Le choix de François Hollande de lui confier ce secteur est un choix non seulement de bon sens, mais doublement consensuel : très longtemps proche de Martine Aubry au sein du club Réformer, il n'est englué aujourd'hui dans aucune querelle de chapelle et se réclame volontiers, en prenant ce secteur, du discours de la candidate Ségolène Royal en mars dernier sur la défense qui avait associé toutes les tendances, du souverainiste Jean-Pierre Chevènement (hors PS) jusqu'à l'Européen Jean-Yves Le Drian en passant par les anciens ministres de la défense Alain Richard (pro-européen) et Paul Quilès (nettement moins).
A l'époque, il faut le reconnaître, le discours de Ségolène avait eu dans l'électorat exactement le même retentissement que celui de Sarkozy sur le même sujet, quelques jours plus tard : aucun retentissement du tout. Le sujet n'intéressait visiblement pas l'électeur, en partie à cause de l'étonnant consensus droite-gauche sur la problématique de défense. Et ce n'est pas le moindre paradoxe, celui qui avait été pressenti par Ségolène pour être son éventuel ministre de la défense, Le Drian, avait été sollicité ensuite par Sarkozy... pour les mêmes responsabilités.
Aujourd'hui, le "gouvernement présidentiel" a pris l'initiative en lançant un grand chantier du Livre Blanc, chantier placé sous le signe de l'ouverture. Une ouverture très sélective, remarquent les parlementaires PS, puisque le Parlement n'y est pas associé. Et un travail très peu ouvert, puisqu'un certain nombre de conclusions semblent avoir déjà été apportées par le président de la république avant même que le Livre Blanc n'ait commencé à être rédigé : ainsi du rapprochement de la France avec l'OTAN, de la compression des effectifs militaires décidée sans perspective stratégique mais dans l'urgence budgétaire, des affirmations hâtives ou hasardeuses sur les programmes d'équipement, sans relation avec un discours sur les missions...
La "méthode Lamy", a-t-il expliqué à un certain nombre de parlementaires et de spécialistes de la défense, ne consistera pas à faire un contre-Livre Blanc, ni à assumer une attitude caricaturale de refus d'une réintégration de l'OTAN, d'autant que l'attitude du président ne semble pas encore clairement arrêtée. Entouré des anciens ministres et d'un certain nombre de groupes qui hier encore travaillaient en parallèle, chacun dans son coin, il se veut d'abord rassembleur, pour donner une posture crédible au PS et à ses élus : le PS n'a pas à prouver qu'il peut être un parti de gouvernement, "puisqu'il l'est !" Son défi, c'est plutôt qu'il doit prouver qu'il peut être un parti d'opposition, et jouer son rôle d'opposant en choisissant son terrain sans forcément se placer sur celui qu'on veut lui imposer.

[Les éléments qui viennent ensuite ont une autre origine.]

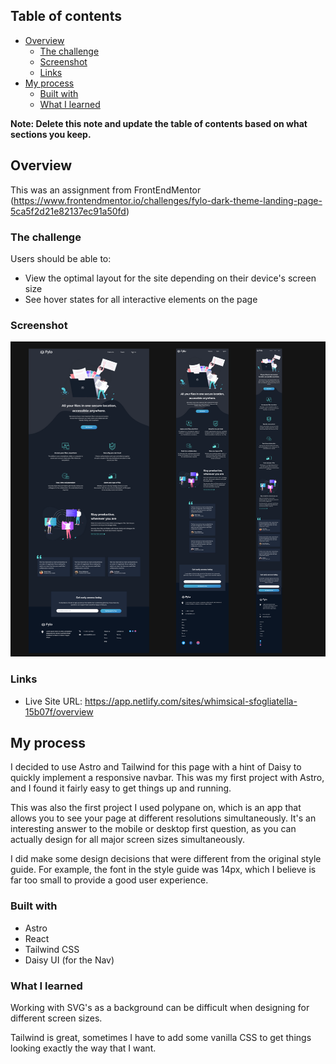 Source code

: ## Table of contents

- [Overview](#overview)
  - [The challenge](#the-challenge)
  - [Screenshot](#screenshot)
  - [Links](#links)
- [My process](#my-process)
  - [Built with](#built-with)
  - [What I learned](#what-i-learned)

**Note: Delete this note and update the table of contents based on what sections you keep.**

## Overview

This was an assignment from FrontEndMentor (https://www.frontendmentor.io/challenges/fylo-dark-theme-landing-page-5ca5f2d21e82137ec91a50fd)

### The challenge

Users should be able to:

- View the optimal layout for the site depending on their device's screen size
- See hover states for all interactive elements on the page

### Screenshot

![Screenshot](./fylo-screenshot.png)

### Links

- Live Site URL: https://app.netlify.com/sites/whimsical-sfogliatella-15b07f/overview

## My process

I decided to use Astro and Tailwind for this page with a hint of Daisy to quickly implement a responsive navbar. This was my first project with Astro, and I found it fairly easy to get things up and running.

This was also the first project I used polypane on, which is an app that allows you to see your page at different resolutions simultaneously. It's an interesting answer to the mobile or desktop first question, as you can actually design for all major screen sizes simultaneously.

I did make some design decisions that were different from the original style guide. For example, the font in the style guide was 14px, which I believe is far too small to provide a good user experience.

### Built with

- Astro
- React
- Tailwind CSS
- Daisy UI (for the Nav)

### What I learned

Working with SVG's as a background can be difficult when designing for different screen sizes.

Tailwind is great, sometimes I have to add some vanilla CSS to get things looking exactly the way that I want.
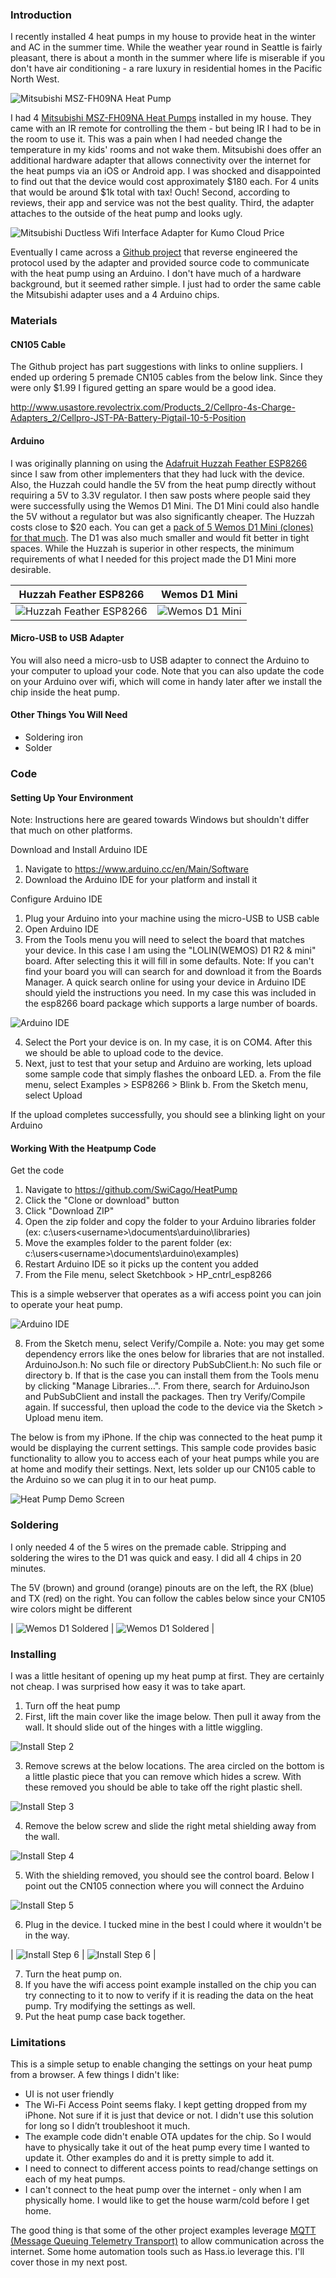 ### Introduction

I recently installed 4 heat pumps in my house to provide heat in the winter and AC in the summer time.  While the weather year round in Seattle is fairly pleasant, there is about a month in the summer where life is miserable if you don't have air conditioning - a rare luxury in residential homes in the Pacific North West.

![Mitsubishi MSZ-FH09NA Heat Pump](/assets/images/mitsubishi_heat_pump_msz-fh09na.jpg)

I had 4 [Mitsubishi MSZ-FH09NA Heat Pumps](https://www.mitsubishicomfort.com/node/1103) installed in my house.  They came with an IR remote for controlling the them - but being IR I had to be in the room to use it.  This was a pain when I had needed change the temperature in my kids' rooms and not wake them.  Mitsubishi does offer an additional hardware adapter that allows connectivity over the internet for the heat pumps via an iOS or Android app.  I was shocked and disappointed to find out that the device would cost approximately $180 each.  For 4 units that would be around $1k total with tax!  Ouch!  Second, according to reviews, their app and service was not the best quality.  Third, the adapter attaches to the outside of the heat pump and looks ugly.

![Mitsubishi Ductless Wifi Interface Adapter for Kumo Cloud Price](/assets/images/mitsubishi_ductless_wifi_interface_adapter_for_kumo_cloud.jpg)

Eventually I came across a [Github project](https://github.com/SwiCago/HeatPump) that reverse engineered the protocol used by the adapter and provided source code to communicate with the heat pump using an Arduino.  I don't have much of a hardware background, but it seemed rather simple.  I just had to order the same cable the Mitsubishi adapter uses and a 4 Arduino chips.    

### Materials

#### CN105 Cable

The Github project has part suggestions with links to online suppliers.  I ended up ordering 5 premade CN105 cables from the below link.  Since they were only $1.99 I figured getting an spare would be a good idea.

http://www.usastore.revolectrix.com/Products_2/Cellpro-4s-Charge-Adapters_2/Cellpro-JST-PA-Battery-Pigtail-10-5-Position

#### Arduino

I was originally planning on using the [Adafruit Huzzah Feather ESP8266](https://www.adafruit.com/product/2821) since I saw from other implementers that they had luck with the device.  Also, the Huzzah could handle the 5V from the heat pump directly without requiring a 5V to 3.3V regulator.  I then saw posts where people said they were successfully using the Wemos D1 Mini.  The D1 Mini could also handle the 5V without a regulator but was also significantly cheaper.  The Huzzah costs close to $20 each.  You can get a [pack of 5 Wemos D1 Mini (clones) for that much](https://www.amazon.com/dp/B076F52NQD/ref=cm_sw_em_r_mt_dp_U_hzfdDbC64GWC5).  The D1 was also much smaller and would fit better in tight spaces.  While the Huzzah is superior in other respects, the minimum requirements of what I needed for this project made the D1 Mini more desirable.

| Huzzah Feather ESP8266 | Wemos D1 Mini |
|-------|--------|
| ![Huzzah Feather ESP8266](/assets/images/Huzzah_Feather_ESP8266.jpg) | ![Wemos D1 Mini](/assets/images/Wemos_D1_Mini.jpg) |

#### Micro-USB to USB Adapter

You will also need a micro-usb to USB adapter to connect the Arduino to your computer to upload your code.  Note that you can also update the code on your Arduino over wifi, which will come in handy later after we install the chip inside the heat pump.

#### Other Things You Will Need

* Soldering iron
* Solder

### Code

#### Setting Up Your Environment

Note: Instructions here are geared towards Windows but shouldn't differ that much on other platforms.

Download and Install Arduino IDE

1. Navigate to https://www.arduino.cc/en/Main/Software
2. Download the Arduino IDE for your platform and install it

Configure Arduino IDE

1. Plug your Arduino into your machine using the micro-USB to USB cable
2. Open Arduino IDE
3. From the Tools menu you will need to select the board that matches your device.  In this case I am using the "LOLIN(WEMOS) D1 R2 & mini" board.  After selecting this it will fill in some defaults.  Note: If you can't find your board you will can search for and download it from the Boards Manager.  A quick search online for using your device in Arduino IDE should yield the instructions you need.  In my case this was included in the esp8266 board package which supports a large number of boards.

![Arduino IDE](/assets/images/Arduino_IDE1.jpg)

4. Select the Port your device is on.  In my case, it is on COM4.  After this we should be able to upload code to the device.
5. Next, just to test that your setup and Arduino are working, lets upload some sample code that simply flashes the onboard LED.
   a. From the file menu, select Examples > ESP8266 > Blink
   b. From the Sketch menu, select Upload
    
If the upload completes successfully, you should see a blinking light on your Arduino

#### Working With the Heatpump Code

Get the code

1. Navigate to https://github.com/SwiCago/HeatPump
2. Click the "Clone or download" button
3. Click "Download ZIP"
4. Open the zip folder and copy the folder to your Arduino libraries folder (ex: c:\users\<username>\documents\arduino\libraries)
5. Move the examples folder to the parent folder (ex: c:\users\<username>\documents\arduino\examples)
6. Restart Arduino IDE so it picks up the content you added
7. From the File menu, select Sketchbook > HP_cntrl_esp8266
  
This is a simple webserver that operates as a wifi access point you can join to operate your heat pump. 

![Arduino IDE](/assets/images/Arduino_IDE2.jpg)

8. From the Sketch menu, select Verify/Compile
   a. Note: you may get some dependency errors like the ones below for libraries that are not installed.  
      ArduinoJson.h: No such file or directory
      PubSubClient.h: No such file or directory
   b. If that is the case you can install them from the Tools menu by clicking "Manage Libraries…".  From there, search for ArduinoJson and PubSubClient and install the packages.  Then try Verify/Compile again.  If successful, then upload the code to the device via the Sketch > Upload menu item.

The below is from my iPhone.  If the chip was connected to the heat pump it would be displaying the current settings.  This sample code provides basic functionality to allow you to access each of your heat pumps while you are at home and modify their settings.  Next, lets solder up our CN105 cable to the Arduino so we can plug it in to our heat pump.

![Heat Pump Demo Screen](/assets/images/heat_pump_demo_screen.jpg)

### Soldering

I only needed 4 of the 5 wires on the premade cable.  Stripping and soldering the wires to the D1 was quick and easy.  I did all 4 chips in 20 minutes.

The 5V (brown) and ground (orange) pinouts are on the left, the RX (blue) and TX (red) on the right.  You can follow the cables below since your CN105 wire colors might be different

| ![Wemos D1 Soldered](/assets/images/Wemos_D1_Solder1.jpg) | ![Wemos D1 Soldered](/assets/images/Wemos_D1_Solder2.jpg) |


### Installing

I was a little hesitant of opening up my heat pump at first.  They are certainly not cheap.  I was surprised how easy it was to take apart.  

1. Turn off the heat pump
2. First, lift the main cover like the image below.  Then pull it away from the wall.  It should slide out of the hinges with a little wiggling.

![Install Step 2](/assets/images/heatpump_install1.jpg)

3. Remove screws at the below locations.  The area circled on the bottom is a little plastic piece that you can remove which hides a screw.  With these removed you should be able to take off the right plastic shell.

![Install Step 3](/assets/images/heatpump_install2.jpg)

4. Remove the below screw and slide the right metal shielding away from the wall.

![Install Step 4](/assets/images/heatpump_install3.jpg)

5. With the shielding removed, you should see the control board.  Below I point out the CN105 connection where you will connect the Arduino

![Install Step 5](/assets/images/heatpump_install4.jpg)

6. Plug in the device.  I tucked mine in the best I could where it wouldn't be in the way.

| ![Install Step 6](/assets/images/heatpump_install5.jpg) | ![Install Step 6](/assets/images/heatpump_install6.jpg) |

7. Turn the heat pump on.
8. If you have the wifi access point example installed on the chip you can try connecting to it to now to verify if it is reading the data on the heat pump.  Try modifying the settings as well.
9. Put the heat pump case back together.

### Limitations

This is a simple setup to enable changing the settings on your heat pump from a browser.  A few things I didn't like:
* UI is not user friendly
* The Wi-Fi Access Point seems flaky.  I kept getting dropped from my iPhone.  Not sure if it is just that device or not.  I didn't use this solution for long so I didn’t troubleshoot it much.
* The example code didn't enable OTA updates for the chip.  So I would have to physically take it out of the heat pump every time I wanted to update it.  Other examples do and it is pretty simple to add it.
* I need to connect to different access points to read/change settings on each of my heat pumps.
* I can't connect to the heat pump over the internet - only when I am physically home.  I would like to get the house warm/cold before I get home.

The good thing is that some of the other project examples leverage [MQTT (Message Queuing Telemetry Transport)](https://en.wikipedia.org/wiki/MQTT) to allow communication across the internet.  Some home automation tools such as Hass.io leverage this.  I'll cover those in my next post.
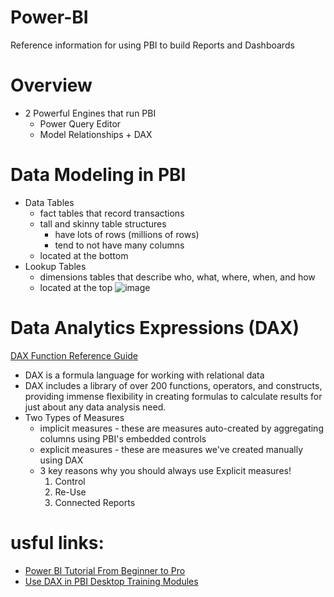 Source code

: # Power-BI
Reference information for using PBI to build Reports and Dashboards

# Overview
- 2 Powerful Engines that run PBI
  - Power Query Editor
  - Model Relationships + DAX
  
# Data Modeling in PBI
- Data Tables
  - fact tables that record transactions
  - tall and skinny table structures
    - have lots of rows (millions of rows)
    - tend to not have many columns
  - located at the bottom
- Lookup Tables
  - dimensions tables that describe who, what, where, when, and how
  - located at the top
![image](https://user-images.githubusercontent.com/42124199/181768927-2fca84cd-f4f9-4f6f-8bfe-58157233c31c.png)

# Data Analytics Expressions (DAX)
[DAX Function Reference Guide](https://docs.microsoft.com/en-us/dax/dax-function-reference)
- DAX is a formula language for working with relational data
- DAX includes a library of over 200 functions, operators, and constructs, providing immense flexibility in creating formulas to calculate results for just about any data analysis need.
- Two Types of Measures
  - implicit measures - these are measures auto-created by aggregating columns using PBI's embedded controls
  - explicit measures - these are measures we've created manually using DAX
  - 3 key reasons why you should always use Explicit measures!
    1. Control
    2. Re-Use
    3. Connected Reports
    


# usful links: 
- [Power BI Tutorial From Beginner to Pro](https://www.youtube.com/watch?v=AGrl-H87pRU&t=282)
- [Use DAX in PBI Desktop Training Modules](https://docs.microsoft.com/en-us/learn/paths/dax-power-bi/)
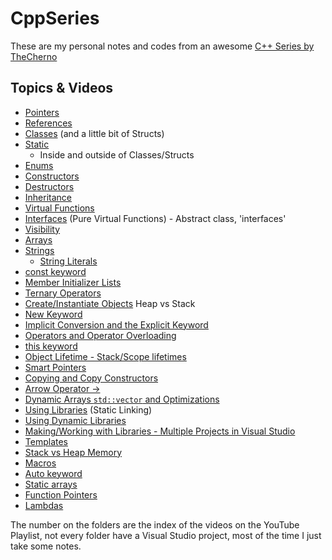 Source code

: # CppSeries

These are my personal notes and codes from an awesome [C++ Series by TheCherno](https://www.youtube.com/watch?v=18c3MTX0PK0&list=PLlrATfBNZ98dudnM48yfGUldqGD0S4FFb)

## Topics & Videos

* [Pointers](016-Pointers/Pointers.md)
* [References](017-References/References.md)
* [Classes](018-Classes/Classes.md) (and a little bit of Structs)
* [Static](021-Static/Static.md)
  * Inside and outside of Classes/Structs
* [Enums](024-Enums/Enums.md)
* [Constructors](025-Constructors/Constructors.md)
* [Destructors](026-Destructors/Destructors.md)
* [Inheritance](027-Inheritance/Inheritance.md)
* [Virtual Functions](028-VirtualFunctions/VirtualFunctions.md)
* [Interfaces](029-Interfaces/Interfaces.md) (Pure Virtual Functions) - Abstract class, 'interfaces'
* [Visibility](030-Visibility/Visibility.md)
* [Arrays](031-Arrays/Arrays.md)
* [Strings](032-Strings/Strings.md)
  * [String Literals](032-Strings/StringLiterals.md)
* [const keyword](034-Const/Const.md)
* [Member Initializer Lists](036-MemberInitializerLists/MemberInitializerLists.md)
* [Ternary Operators](037-TernaryOperators/TernaryOperators.md)
* [Create/Instantiate Objects](038-InstantiateObjects/InstantiateObjects.md) Heap vs Stack
* [New Keyword](039-NewKeyword/NewKeyword.md)
* [Implicit Conversion and the Explicit Keyword](./040-ImplicitExplicit/ImplicitExplicit.md)
* [Operators and Operator Overloading](041-OperatorOverloading/OperatorOverloading.md)
* [this keyword](042-ThisKeyword/ThisKeyword.md)
* [Object Lifetime - Stack/Scope lifetimes](043-ObjectLifetime/ObjectLifetime.md)
* [Smart Pointers](044-SmartPointers/SmartPointers.md)
* [Copying and Copy Constructors](045-CopyingAndCopyingConstructors/CopyingAndCopyingConstructors.md)
* [Arrow Operator ->](046-ArrowOperator/ArrowOperator.md)
* [Dynamic Arrays `std::vector` and Optimizations](047-DynamicArrays/DynamicArrays.md)
* [Using Libraries](049-UsingLibraries/UsingLibraries.md) (Static Linking)
* [Using Dynamic Libraries](050-UsingDynamicLibraries/UsingDynamicLibraries.md)
* [Making/Working with Libraries - Multiple Projects in Visual Studio](051-MakingAndWorkingWithLibraries/Game)
* [Templates](053-Templates/Templates.md)
* [Stack vs Heap Memory](054-StackVsHeapMemory/StackVsHeapMemory.md)
* [Macros](055-Macros/Macros.md)
* [Auto keyword](056-AutoKeyword/AutoKeyword.md)
* [Static arrays](057-StaticArrays/StaticArrays.md)
* [Function Pointers](058-FunctionPointers/FunctionPointers.md)
* [Lambdas](059-Lambdas/Lambdas.md)

The number on the folders are the index of the videos on the YouTube Playlist, not every folder have a Visual Studio project, most of the time I just take some notes.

La France a eu pendant longtemps une position singulière, héritage du gaullisme, en se démarquant de ses alliés sur la globalisation de la menace (qui consiste à mélanger des pays, des groupes, des terroristes dans un même fourre-tout), sur le rôle géographique de l'OTAN (l'Afghanistan est-il dans l'Atlantique Nord ?), sur le maintien d'un certain format de forces armées, sur la préservation de ses capacités industrielles... Il n'est pas dit que le PS voie un intérêt quelconque à sortir de cette singularité. Pas, en tous cas, sans avoir des certitudes sur une défense cohérente et sur une consolidation européenne.